Suriye’de Eski Usulle Güzel Okumalarımız Oldu
Suriye’ye gidişinize Arapça eğitiminin yetersizliği mi sebep oldu?
![]() |
Tabi tabi. Her dili, konuşulduğu doğal ortamında öğrenmek gerekir. 2001 yazında, cebimde sadece 300 dolarla Suriye’ye gitmiştim ve o para yaklaşık 4 ay boyunca rahatlıkla yetmişti. Şam’da hayat öylesine ucuzdu ki, bu bütçeye Suriye içindeki gezintilerimiz de dâhildi. O dönemde, Arapça okumak veya medrese tahsili yapmak isteyen gençlerin birinci adresi Suriye’ydi. Ekonomik anlamda uygunluğunun yanı sıra Suriye Arapçası’ndaki duruluk, eski usul medrese derslerini takip imkânı, Said Ramazan el Bûtî ve Vehbe Zuhaylî başta olmak üzere önemli âlimlerden ders okuma fırsatı gibi nedenler de Suriye tercihinde etkiliydi.
Hamd olsun, çok verimli ve keyifli bir yazdı. Bûtî ve Zuhaylî dışında Râtib en-Nâbulsî de derslerine gittiğimiz bir isimdi. Hepsinden de ayrı ayrı istifade ettik. Hafta için gündüzleri de, Hamidiye Çarşısı’nın sonundaki Kalpakçiyye Medresesi’nde yoğun bir ders programımız vardı. Şam Üniversitesi’nden hocalarla, eski usul üzere güzel okumalarımız oldu.
Suriye’ye gitmeden önce, İslâm dünyasına ilgim duygusal birtakım sloganlardan ibaretti. Afgan Cihadı, Müslüman Kardeşler, Seyyid Kutub, Hasan el Benna gibi bazı olay ve kişiler de zihnimde birbirinden kopuk şekilde uçuşuyordu. Hadiseler arasında süreklik ve sebep-sonuç bağlantısı kurmayı bilmediğim gibi, uzun soluklu okumalarım da yoktu. Suriye’de yaşamak, bölgenin bu çok önemli ülkesini içeriden gözlemleyip değerlendirme imkânı da sundu bana.
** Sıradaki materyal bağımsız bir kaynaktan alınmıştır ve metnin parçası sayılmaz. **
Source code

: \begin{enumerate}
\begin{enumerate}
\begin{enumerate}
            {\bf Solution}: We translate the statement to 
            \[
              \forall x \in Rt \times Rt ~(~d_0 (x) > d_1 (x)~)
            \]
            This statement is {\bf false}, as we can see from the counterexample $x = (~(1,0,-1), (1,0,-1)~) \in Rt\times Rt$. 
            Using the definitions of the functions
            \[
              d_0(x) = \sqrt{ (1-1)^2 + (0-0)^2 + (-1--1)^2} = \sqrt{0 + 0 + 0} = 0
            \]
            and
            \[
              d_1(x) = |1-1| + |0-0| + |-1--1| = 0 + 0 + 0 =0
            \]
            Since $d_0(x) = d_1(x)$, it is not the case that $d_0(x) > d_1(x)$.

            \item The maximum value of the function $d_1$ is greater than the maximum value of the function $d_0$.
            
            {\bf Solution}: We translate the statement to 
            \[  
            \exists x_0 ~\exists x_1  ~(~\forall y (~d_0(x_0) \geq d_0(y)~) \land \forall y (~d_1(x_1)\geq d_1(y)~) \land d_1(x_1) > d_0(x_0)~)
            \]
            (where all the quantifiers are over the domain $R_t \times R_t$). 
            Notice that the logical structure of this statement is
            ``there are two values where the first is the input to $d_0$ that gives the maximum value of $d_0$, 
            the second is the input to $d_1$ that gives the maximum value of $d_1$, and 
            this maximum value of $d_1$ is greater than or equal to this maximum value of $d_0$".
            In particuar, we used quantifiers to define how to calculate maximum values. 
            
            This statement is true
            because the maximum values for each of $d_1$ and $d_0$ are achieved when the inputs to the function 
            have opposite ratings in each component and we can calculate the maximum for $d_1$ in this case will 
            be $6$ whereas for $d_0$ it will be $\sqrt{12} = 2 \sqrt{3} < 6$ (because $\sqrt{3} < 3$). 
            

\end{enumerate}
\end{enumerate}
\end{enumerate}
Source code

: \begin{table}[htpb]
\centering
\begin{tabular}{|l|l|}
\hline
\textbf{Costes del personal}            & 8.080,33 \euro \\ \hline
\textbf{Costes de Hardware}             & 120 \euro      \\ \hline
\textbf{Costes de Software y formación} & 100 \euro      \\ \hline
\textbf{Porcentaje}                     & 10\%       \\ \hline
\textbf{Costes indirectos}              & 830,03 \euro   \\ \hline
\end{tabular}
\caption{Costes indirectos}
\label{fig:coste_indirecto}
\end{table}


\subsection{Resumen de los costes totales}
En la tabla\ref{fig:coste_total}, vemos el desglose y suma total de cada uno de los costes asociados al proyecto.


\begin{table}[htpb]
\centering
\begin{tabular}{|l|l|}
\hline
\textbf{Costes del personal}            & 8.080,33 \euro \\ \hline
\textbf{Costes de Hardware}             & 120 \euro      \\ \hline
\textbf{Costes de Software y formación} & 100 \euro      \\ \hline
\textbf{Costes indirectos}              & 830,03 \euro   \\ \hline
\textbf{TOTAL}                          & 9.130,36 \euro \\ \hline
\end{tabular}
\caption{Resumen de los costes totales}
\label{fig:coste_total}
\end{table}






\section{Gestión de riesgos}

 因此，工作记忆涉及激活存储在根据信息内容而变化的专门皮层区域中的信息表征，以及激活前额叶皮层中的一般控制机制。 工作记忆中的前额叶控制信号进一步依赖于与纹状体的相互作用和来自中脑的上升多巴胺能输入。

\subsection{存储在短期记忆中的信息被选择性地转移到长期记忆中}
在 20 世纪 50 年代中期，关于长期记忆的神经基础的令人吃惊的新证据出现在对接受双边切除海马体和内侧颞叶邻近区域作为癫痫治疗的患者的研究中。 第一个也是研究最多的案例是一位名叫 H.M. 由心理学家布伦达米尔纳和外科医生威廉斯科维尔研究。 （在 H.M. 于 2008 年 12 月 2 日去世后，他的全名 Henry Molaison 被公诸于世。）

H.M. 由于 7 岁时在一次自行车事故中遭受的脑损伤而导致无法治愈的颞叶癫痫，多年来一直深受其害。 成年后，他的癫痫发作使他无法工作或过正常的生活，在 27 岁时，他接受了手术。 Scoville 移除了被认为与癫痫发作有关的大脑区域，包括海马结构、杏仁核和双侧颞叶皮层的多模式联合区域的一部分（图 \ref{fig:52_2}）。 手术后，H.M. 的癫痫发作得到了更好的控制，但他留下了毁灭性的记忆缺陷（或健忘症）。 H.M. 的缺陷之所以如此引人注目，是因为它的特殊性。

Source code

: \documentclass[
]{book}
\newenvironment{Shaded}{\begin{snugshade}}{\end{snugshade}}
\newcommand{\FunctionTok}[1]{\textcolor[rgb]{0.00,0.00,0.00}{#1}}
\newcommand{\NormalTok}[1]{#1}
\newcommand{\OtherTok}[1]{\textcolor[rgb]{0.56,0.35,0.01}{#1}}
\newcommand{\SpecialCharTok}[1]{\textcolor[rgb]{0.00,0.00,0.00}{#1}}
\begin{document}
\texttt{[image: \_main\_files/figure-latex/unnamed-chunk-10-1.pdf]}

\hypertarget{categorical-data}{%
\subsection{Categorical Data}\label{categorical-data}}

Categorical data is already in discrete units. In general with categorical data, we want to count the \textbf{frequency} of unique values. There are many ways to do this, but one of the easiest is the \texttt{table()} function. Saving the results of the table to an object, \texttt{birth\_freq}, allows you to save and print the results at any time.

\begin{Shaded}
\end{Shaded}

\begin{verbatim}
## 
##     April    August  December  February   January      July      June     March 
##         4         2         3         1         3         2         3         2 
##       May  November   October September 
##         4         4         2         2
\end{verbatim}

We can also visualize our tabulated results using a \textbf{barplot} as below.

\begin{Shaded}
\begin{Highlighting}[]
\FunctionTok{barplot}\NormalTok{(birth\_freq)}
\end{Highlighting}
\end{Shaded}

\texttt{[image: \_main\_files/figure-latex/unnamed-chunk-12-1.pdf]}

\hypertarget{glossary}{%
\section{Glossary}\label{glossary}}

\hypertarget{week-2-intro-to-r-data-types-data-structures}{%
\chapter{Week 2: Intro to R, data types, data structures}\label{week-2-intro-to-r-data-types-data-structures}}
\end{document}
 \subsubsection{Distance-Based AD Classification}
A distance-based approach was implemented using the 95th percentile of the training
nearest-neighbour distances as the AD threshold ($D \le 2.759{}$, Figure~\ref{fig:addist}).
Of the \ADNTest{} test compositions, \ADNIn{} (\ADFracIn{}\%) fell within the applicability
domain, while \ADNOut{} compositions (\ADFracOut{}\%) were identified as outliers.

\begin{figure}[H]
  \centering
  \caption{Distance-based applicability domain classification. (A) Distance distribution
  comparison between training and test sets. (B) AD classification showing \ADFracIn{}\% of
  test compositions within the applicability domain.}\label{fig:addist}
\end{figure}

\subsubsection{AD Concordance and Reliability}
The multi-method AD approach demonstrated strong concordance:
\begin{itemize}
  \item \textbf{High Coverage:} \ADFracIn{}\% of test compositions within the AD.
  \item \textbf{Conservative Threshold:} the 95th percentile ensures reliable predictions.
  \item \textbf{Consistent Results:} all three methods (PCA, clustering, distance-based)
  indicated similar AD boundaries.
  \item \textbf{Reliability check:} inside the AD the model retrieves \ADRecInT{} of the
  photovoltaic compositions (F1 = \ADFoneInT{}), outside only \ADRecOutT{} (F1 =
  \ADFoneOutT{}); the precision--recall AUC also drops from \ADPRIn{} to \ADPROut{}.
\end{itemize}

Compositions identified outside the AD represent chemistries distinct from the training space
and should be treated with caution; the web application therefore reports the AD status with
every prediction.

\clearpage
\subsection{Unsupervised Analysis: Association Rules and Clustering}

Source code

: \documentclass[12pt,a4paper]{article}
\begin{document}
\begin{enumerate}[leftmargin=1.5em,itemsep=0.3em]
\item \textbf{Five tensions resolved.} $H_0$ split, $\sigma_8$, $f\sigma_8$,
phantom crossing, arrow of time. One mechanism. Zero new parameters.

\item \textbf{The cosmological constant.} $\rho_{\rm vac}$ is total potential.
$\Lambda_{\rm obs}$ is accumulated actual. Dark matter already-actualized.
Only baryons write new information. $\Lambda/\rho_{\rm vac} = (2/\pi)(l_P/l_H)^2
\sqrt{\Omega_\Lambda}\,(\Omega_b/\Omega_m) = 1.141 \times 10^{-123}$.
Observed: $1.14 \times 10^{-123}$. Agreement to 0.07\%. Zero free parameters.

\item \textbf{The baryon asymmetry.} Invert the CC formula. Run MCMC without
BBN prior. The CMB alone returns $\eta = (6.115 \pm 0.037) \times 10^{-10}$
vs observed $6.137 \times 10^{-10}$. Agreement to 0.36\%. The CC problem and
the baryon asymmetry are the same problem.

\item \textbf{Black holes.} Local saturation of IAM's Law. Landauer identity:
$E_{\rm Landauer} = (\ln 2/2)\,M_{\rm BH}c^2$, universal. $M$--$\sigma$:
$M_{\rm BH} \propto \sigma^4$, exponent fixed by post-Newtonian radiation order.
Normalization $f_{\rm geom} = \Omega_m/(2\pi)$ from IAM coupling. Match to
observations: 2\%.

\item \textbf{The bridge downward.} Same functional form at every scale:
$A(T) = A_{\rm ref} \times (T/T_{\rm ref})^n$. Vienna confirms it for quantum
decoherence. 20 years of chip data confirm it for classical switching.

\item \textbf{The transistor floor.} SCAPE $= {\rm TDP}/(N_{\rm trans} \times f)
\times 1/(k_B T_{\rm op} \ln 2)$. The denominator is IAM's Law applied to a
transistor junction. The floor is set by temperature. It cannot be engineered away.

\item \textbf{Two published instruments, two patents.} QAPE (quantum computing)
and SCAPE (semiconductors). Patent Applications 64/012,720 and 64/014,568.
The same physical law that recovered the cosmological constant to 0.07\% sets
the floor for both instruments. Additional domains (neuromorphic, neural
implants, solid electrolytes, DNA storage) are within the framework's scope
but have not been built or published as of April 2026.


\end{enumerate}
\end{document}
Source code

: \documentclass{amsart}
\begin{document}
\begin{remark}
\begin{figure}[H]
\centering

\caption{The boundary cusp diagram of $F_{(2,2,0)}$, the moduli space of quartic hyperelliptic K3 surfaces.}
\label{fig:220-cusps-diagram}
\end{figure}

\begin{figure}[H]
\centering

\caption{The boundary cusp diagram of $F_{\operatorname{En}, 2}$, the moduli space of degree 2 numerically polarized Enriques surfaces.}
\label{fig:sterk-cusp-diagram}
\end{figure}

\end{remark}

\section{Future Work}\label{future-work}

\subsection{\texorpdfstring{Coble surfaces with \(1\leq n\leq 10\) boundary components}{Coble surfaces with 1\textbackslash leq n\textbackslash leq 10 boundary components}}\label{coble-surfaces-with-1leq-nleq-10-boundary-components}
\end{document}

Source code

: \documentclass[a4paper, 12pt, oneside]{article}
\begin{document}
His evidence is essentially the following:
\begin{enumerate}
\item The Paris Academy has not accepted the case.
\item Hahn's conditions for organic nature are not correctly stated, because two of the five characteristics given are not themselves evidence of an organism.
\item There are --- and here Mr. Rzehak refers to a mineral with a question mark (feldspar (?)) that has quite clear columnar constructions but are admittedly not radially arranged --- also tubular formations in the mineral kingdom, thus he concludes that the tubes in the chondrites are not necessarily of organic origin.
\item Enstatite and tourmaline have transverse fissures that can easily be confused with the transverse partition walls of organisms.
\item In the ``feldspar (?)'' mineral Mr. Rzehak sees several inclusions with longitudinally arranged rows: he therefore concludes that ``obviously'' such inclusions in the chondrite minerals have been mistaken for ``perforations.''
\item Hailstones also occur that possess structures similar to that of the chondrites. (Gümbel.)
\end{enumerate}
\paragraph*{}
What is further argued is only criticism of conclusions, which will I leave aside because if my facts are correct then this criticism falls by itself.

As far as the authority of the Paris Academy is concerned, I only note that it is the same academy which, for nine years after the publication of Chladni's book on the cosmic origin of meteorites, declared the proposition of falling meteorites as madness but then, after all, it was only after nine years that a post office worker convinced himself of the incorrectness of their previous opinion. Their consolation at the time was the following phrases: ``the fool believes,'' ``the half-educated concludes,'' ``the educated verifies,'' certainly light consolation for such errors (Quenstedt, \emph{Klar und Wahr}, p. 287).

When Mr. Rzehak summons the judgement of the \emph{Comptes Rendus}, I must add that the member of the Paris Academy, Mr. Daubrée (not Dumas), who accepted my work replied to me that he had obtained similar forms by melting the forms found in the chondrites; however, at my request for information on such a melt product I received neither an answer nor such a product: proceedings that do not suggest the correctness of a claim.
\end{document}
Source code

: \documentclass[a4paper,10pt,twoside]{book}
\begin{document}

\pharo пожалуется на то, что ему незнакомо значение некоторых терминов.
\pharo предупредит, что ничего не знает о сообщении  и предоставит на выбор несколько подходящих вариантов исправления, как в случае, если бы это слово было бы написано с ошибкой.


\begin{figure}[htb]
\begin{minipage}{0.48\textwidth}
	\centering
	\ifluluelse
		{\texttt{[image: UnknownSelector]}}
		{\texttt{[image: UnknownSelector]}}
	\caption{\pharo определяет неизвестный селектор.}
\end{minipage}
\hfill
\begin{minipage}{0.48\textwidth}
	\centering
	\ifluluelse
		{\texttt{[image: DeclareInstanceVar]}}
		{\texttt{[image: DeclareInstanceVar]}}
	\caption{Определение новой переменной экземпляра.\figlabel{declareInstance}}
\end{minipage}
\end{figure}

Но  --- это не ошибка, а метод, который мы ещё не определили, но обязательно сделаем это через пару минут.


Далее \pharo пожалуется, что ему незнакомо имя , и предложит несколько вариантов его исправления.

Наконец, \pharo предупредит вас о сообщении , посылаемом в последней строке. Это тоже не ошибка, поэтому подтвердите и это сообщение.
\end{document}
Toplumun değişime hazır olup olmadığı, bu değişimin nasıl ve ne şekilde olması gerektiğiyle ilgili, zihnimde net bir harita oluşmaya başladı.
İlahiyatı bitirince ne yaptınız?
İlahiyatı bitirdikten sonra, her Türk genci gibi, biraz askerliği ötelemek, biraz da iş konusunda ilerleme kaydetmek için yüksek lisansa başvurdum. Yüksek lisansı, tefsir alanında kazandım ve kaydoldum. 2003’ün sonbaharıydı. Bu sırada maddî ihtiyaçlarım sürüyordu. Kaldığım yurdun aylık taksitlerini ödeyemiyordum.
2003’ün kasım ayında, benim yazdığım bir yazının kendilerine ulaşması gibi bir tevafuk sonucu onların beni davet etmesiyle Altınoluk dergisinde stajyer olarak işe başladım. 2003’ten 2006’ya kadar Altınoluk çatısı altında çalıştım. Orada Söz Ola isimli bir dergi vardı, onun editörlük işlerine baktım. Bize verilen vazifeleri toparlamaya çalıştık. Bir stajyer ne yaparsa, o şekilde…
2006’dan 2009’a kadar, yakın bir dostumun davetiyle, Hadımköy Belediyesi’nde, o zaman beldeydi, basın danışmanı olarak çalıştım. İhtiyaç duyulduğunda başkanın konuşma metinlerinin yazılmasının dışında, belediyenin aylık faaliyetlerinin anlatıldığı dergiyi de tek başıma çıkarıyordum.
Derginin her şeyini siz mi yapıyordunuz?
Evet. 36 sayfalık dergide yer alan bütün yazıları ben yazıyordum. Dizgi ve baskıya hazırlığı da kendim hallediyor, matbaaya yolluyordum. Fen işleri müdürlüğünden o ay yapılan işlerle ilgili verileri alıp yazıya döküyor, ilerleyen sayfalarda kitap tanıtımı yapıyor, fotoğraf altlarına kadar ben dolduruyordum. İlginç ve keyifli bir işti.
Yoğun geçiyordu o zaman?
Belli dönemler, evet. Özellikle belediyelerin nasıl çalıştığını, bizim cenahta bazı işlerin nasıl yürüdüğünü o zaman gördüm.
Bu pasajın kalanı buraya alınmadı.